Três crianças são resgatadas pela Polícia Militar em situação de abandono em Rondonópolis
Caso pode resultar em reclusão de até 12 anos, além de outras penalidades previstas no Código Penal e no ECA
A Polícia Militar do Estado de Mato Grosso, por meio do 5º Batalhão, atendeu recentemente uma ocorrência de abandono de incapaz no município de Rondonópolis.
Conforme informações repassadas via CIOSP, havia denúncia de que três crianças estariam abandonadas em uma residência. Diante da comunicação, os policiais se deslocaram até o endereço informado, onde constataram a veracidade dos fatos.
No local, foram encontradas três crianças trancadas dentro da casa, em condições consideradas insalubres. Segundo o boletim de ocorrência, o ambiente apresentava situação extremamente precária, colocando em risco a saúde e o bem-estar dos menores.
O Conselho Tutelar foi acionado e uma conselheira compareceu à residência, realizando o acolhimento das crianças e o encaminhamento para uma casa abrigo do município.
De acordo com relato de uma vizinha, a suspeita costuma deixar as crianças sozinhas por longos períodos, chegando a passar o dia inteiro fora da residência. A moradora informou ainda que, em algumas ocasiões, precisou prestar auxílio às crianças pela janela, já que elas permaneciam trancadas no interior do imóvel.
A guarnição tentou contato com a genitora por meio de telefone celular, número repassado pela vizinha, porém não obteve êxito. Segundo consta no sistema, a suspeita possui passagem criminal no ano de 2026 por prisão mediante mandado.
Penalidades previstas em lei
O caso pode ser enquadrado no crime de abandono de incapaz, previsto no artigo 133 do Código Penal Brasileiro. A pena é de detenção de 6 (seis) meses a 3 (três) anos.
Entretanto, se do abandono resultar lesão corporal de natureza grave, a pena pode chegar a até cinco anos de reclusão.
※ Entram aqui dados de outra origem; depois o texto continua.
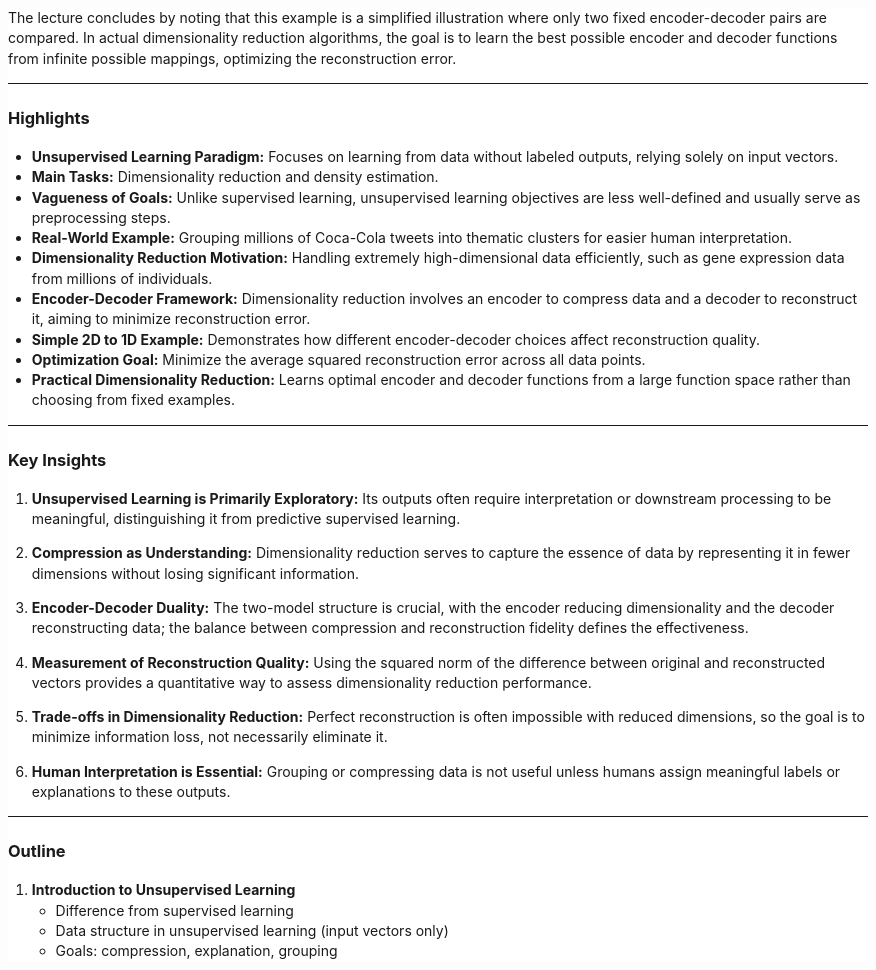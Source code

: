 The lecture concludes by noting that this example is a simplified illustration where only two fixed encoder-decoder pairs are compared. In actual dimensionality reduction algorithms, the goal is to learn the best possible encoder and decoder functions from infinite possible mappings, optimizing the reconstruction error.

---

### Highlights

- **Unsupervised Learning Paradigm:** Focuses on learning from data without labeled outputs, relying solely on input vectors.
- **Main Tasks:** Dimensionality reduction and density estimation.
- **Vagueness of Goals:** Unlike supervised learning, unsupervised learning objectives are less well-defined and usually serve as preprocessing steps.
- **Real-World Example:** Grouping millions of Coca-Cola tweets into thematic clusters for easier human interpretation.
- **Dimensionality Reduction Motivation:** Handling extremely high-dimensional data efficiently, such as gene expression data from millions of individuals.
- **Encoder-Decoder Framework:** Dimensionality reduction involves an encoder to compress data and a decoder to reconstruct it, aiming to minimize reconstruction error.
- **Simple 2D to 1D Example:** Demonstrates how different encoder-decoder choices affect reconstruction quality.
- **Optimization Goal:** Minimize the average squared reconstruction error across all data points.
- **Practical Dimensionality Reduction:** Learns optimal encoder and decoder functions from a large function space rather than choosing from fixed examples.

---

### Key Insights

1. **Unsupervised Learning is Primarily Exploratory:** Its outputs often require interpretation or downstream processing to be meaningful, distinguishing it from predictive supervised learning.

2. **Compression as Understanding:** Dimensionality reduction serves to capture the essence of data by representing it in fewer dimensions without losing significant information.

3. **Encoder-Decoder Duality:** The two-model structure is crucial, with the encoder reducing dimensionality and the decoder reconstructing data; the balance between compression and reconstruction fidelity defines the effectiveness.

4. **Measurement of Reconstruction Quality:** Using the squared norm of the difference between original and reconstructed vectors provides a quantitative way to assess dimensionality reduction performance.

5. **Trade-offs in Dimensionality Reduction:** Perfect reconstruction is often impossible with reduced dimensions, so the goal is to minimize information loss, not necessarily eliminate it.

6. **Human Interpretation is Essential:** Grouping or compressing data is not useful unless humans assign meaningful labels or explanations to these outputs.

---

### Outline

1. **Introduction to Unsupervised Learning**
   - Difference from supervised learning
   - Data structure in unsupervised learning (input vectors only)
   - Goals: compression, explanation, grouping
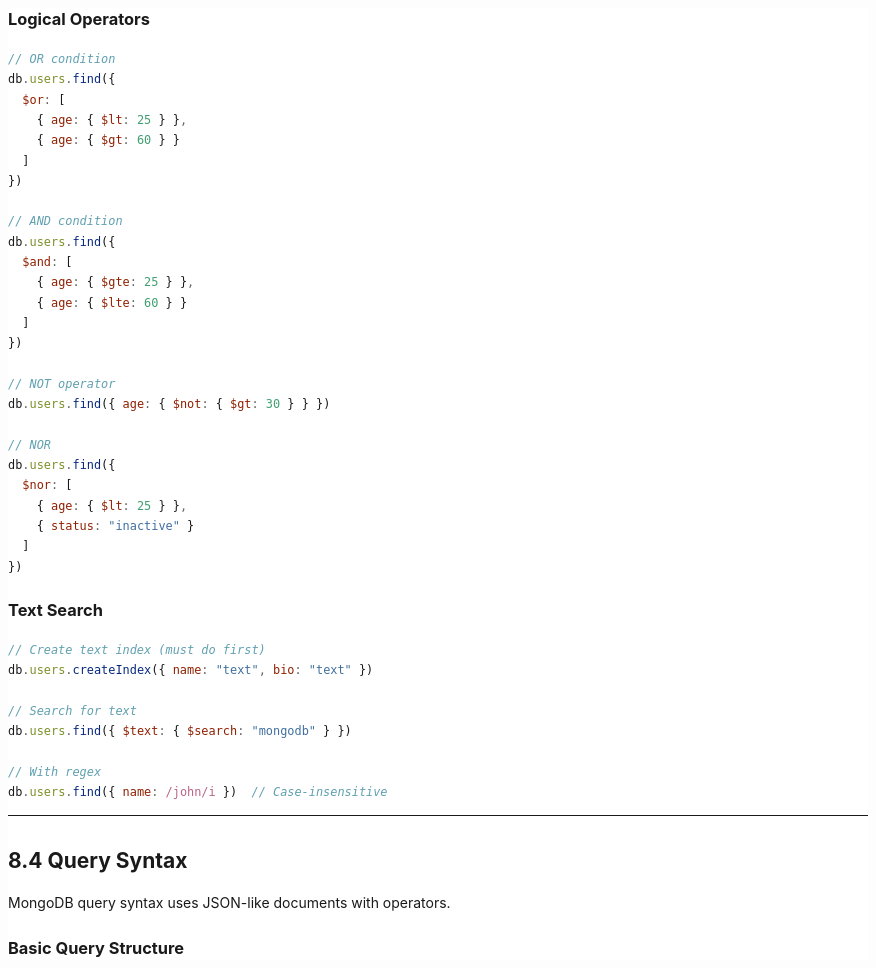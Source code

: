 ### **Logical Operators**

```javascript
// OR condition
db.users.find({ 
  $or: [
    { age: { $lt: 25 } },
    { age: { $gt: 60 } }
  ]
})

// AND condition
db.users.find({
  $and: [
    { age: { $gte: 25 } },
    { age: { $lte: 60 } }
  ]
})

// NOT operator
db.users.find({ age: { $not: { $gt: 30 } } })

// NOR
db.users.find({
  $nor: [
    { age: { $lt: 25 } },
    { status: "inactive" }
  ]
})
```

### **Text Search**

```javascript
// Create text index (must do first)
db.users.createIndex({ name: "text", bio: "text" })

// Search for text
db.users.find({ $text: { $search: "mongodb" } })

// With regex
db.users.find({ name: /john/i })  // Case-insensitive
```

---

## 8.4 Query Syntax

MongoDB query syntax uses JSON-like documents with operators.

### **Basic Query Structure**
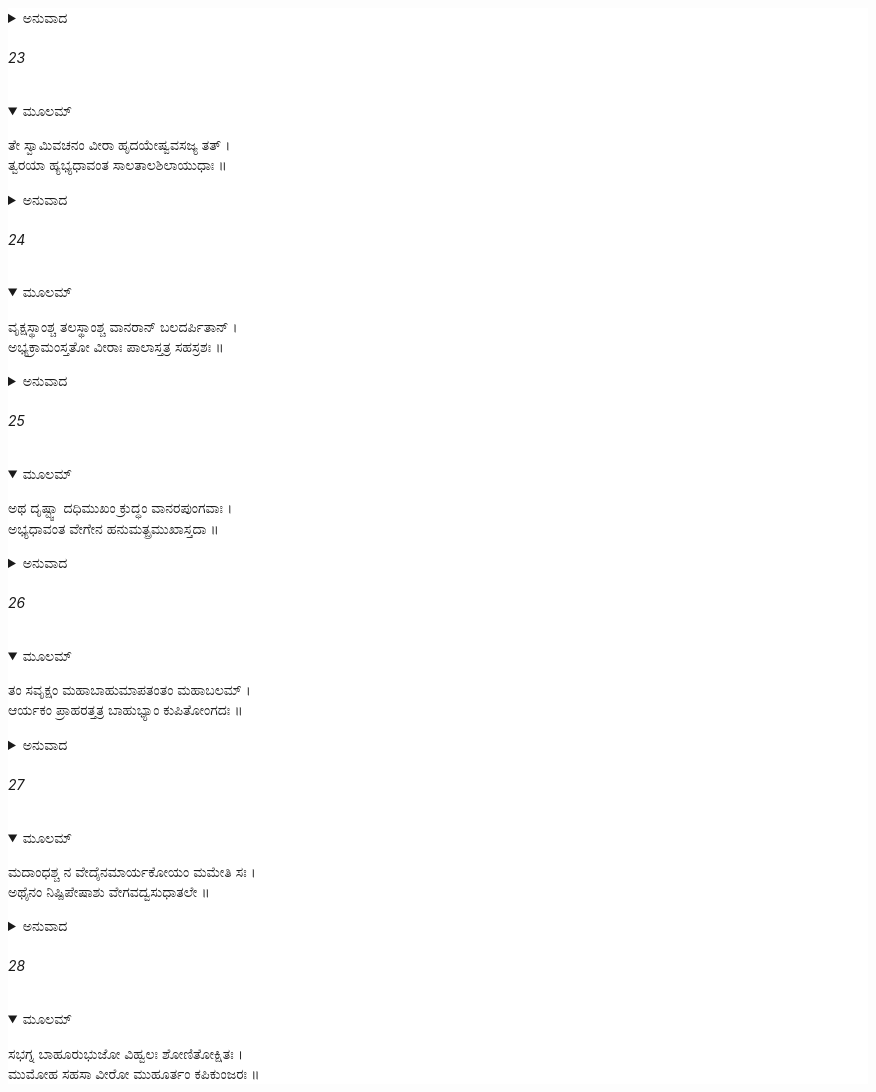 <details><summary>ಅನುವಾದ</summary></details>

###### 23


<details open><summary>ಮೂಲಮ್</summary>

ತೇ ಸ್ವಾಮಿವಚನಂ ವೀರಾ ಹೃದಯೇಷ್ವವಸಜ್ಯ ತತ್ ।  
ತ್ವರಯಾ ಹ್ಯಭ್ಯಧಾವಂತ ಸಾಲತಾಲಶಿಲಾಯುಧಾಃ ॥
</details>

<details><summary>ಅನುವಾದ</summary></details>

###### 24


<details open><summary>ಮೂಲಮ್</summary>

ವೃಕ್ಷಸ್ಥಾಂಶ್ಚ ತಲಸ್ಥಾಂಶ್ಚ ವಾನರಾನ್ ಬಲದರ್ಪಿತಾನ್ ।  
ಅಭ್ಯಕ್ರಾಮಂಸ್ತತೋ ವೀರಾಃ ಪಾಲಾಸ್ತತ್ರ ಸಹಸ್ರಶಃ ॥
</details>

<details><summary>ಅನುವಾದ</summary></details>

###### 25


<details open><summary>ಮೂಲಮ್</summary>

ಅಥ ದೃಷ್ಟ್ವಾ ದಧಿಮುಖಂ ಕ್ರುದ್ಧಂ ವಾನರಪುಂಗವಾಃ ।  
ಅಭ್ಯಧಾವಂತ ವೇಗೇನ ಹನುಮತ್ಪ್ರಮುಖಾಸ್ತದಾ ॥
</details>

<details><summary>ಅನುವಾದ</summary></details>

###### 26


<details open><summary>ಮೂಲಮ್</summary>

ತಂ ಸವೃಕ್ಷಂ ಮಹಾಬಾಹುಮಾಪತಂತಂ ಮಹಾಬಲಮ್ ।  
ಆರ್ಯಕಂ ಪ್ರಾಹರತ್ತತ್ರ ಬಾಹುಭ್ಯಾಂ ಕುಪಿತೋಂಗದಃ ॥
</details>

<details><summary>ಅನುವಾದ</summary></details>

###### 27


<details open><summary>ಮೂಲಮ್</summary>

ಮದಾಂಧಶ್ಚ ನ ವೇದೈನಮಾರ್ಯಕೋಯಂ ಮಮೇತಿ ಸಃ ।  
ಅಥೈನಂ ನಿಷ್ಪಿಪೇಷಾಶು ವೇಗವದ್ವಸುಧಾತಲೇ ॥
</details>

<details><summary>ಅನುವಾದ</summary></details>

###### 28


<details open><summary>ಮೂಲಮ್</summary>

ಸಭಗ್ನ ಬಾಹೂರುಭುಜೋ ವಿಹ್ವಲಃ ಶೋಣಿತೋಕ್ಷಿತಃ ।  
ಮುಮೋಹ ಸಹಸಾ ವೀರೋ ಮುಹೂರ್ತಂ ಕಪಿಕುಂಜರಃ ॥
</details>
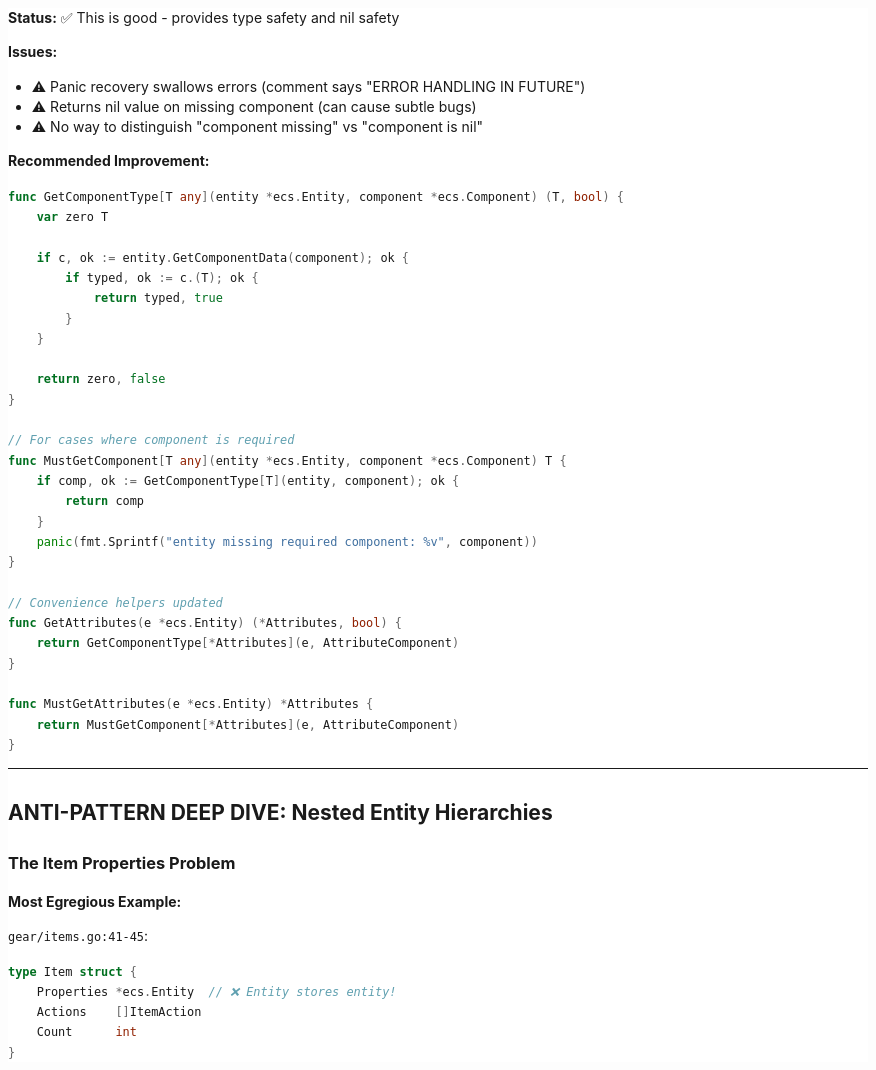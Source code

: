 **Status:** ✅ This is good - provides type safety and nil safety

**Issues:**
- ⚠️ Panic recovery swallows errors (comment says "ERROR HANDLING IN FUTURE")
- ⚠️ Returns nil value on missing component (can cause subtle bugs)
- ⚠️ No way to distinguish "component missing" vs "component is nil"

**Recommended Improvement:**

```go
func GetComponentType[T any](entity *ecs.Entity, component *ecs.Component) (T, bool) {
    var zero T

    if c, ok := entity.GetComponentData(component); ok {
        if typed, ok := c.(T); ok {
            return typed, true
        }
    }

    return zero, false
}

// For cases where component is required
func MustGetComponent[T any](entity *ecs.Entity, component *ecs.Component) T {
    if comp, ok := GetComponentType[T](entity, component); ok {
        return comp
    }
    panic(fmt.Sprintf("entity missing required component: %v", component))
}

// Convenience helpers updated
func GetAttributes(e *ecs.Entity) (*Attributes, bool) {
    return GetComponentType[*Attributes](e, AttributeComponent)
}

func MustGetAttributes(e *ecs.Entity) *Attributes {
    return MustGetComponent[*Attributes](e, AttributeComponent)
}
```

---

## ANTI-PATTERN DEEP DIVE: Nested Entity Hierarchies

### The Item Properties Problem

**Most Egregious Example:**

`gear/items.go:41-45`:
```go
type Item struct {
    Properties *ecs.Entity  // ❌ Entity stores entity!
    Actions    []ItemAction
    Count      int
}
```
Já se houver morte da vítima, a reclusão pode variar de 04 (quatro) a 12 (doze) anos.
Além disso, a conduta pode ser analisada à luz do Estatuto da Criança e do Adolescente, que prevê medidas de proteção às crianças e adolescentes e pode resultar, inclusive, na suspensão ou perda do poder familiar, conforme decisão judicial.
O caso deverá ser apurado pelas autoridades competentes, que irão investigar as circunstâncias e adotar as providências cabíveis.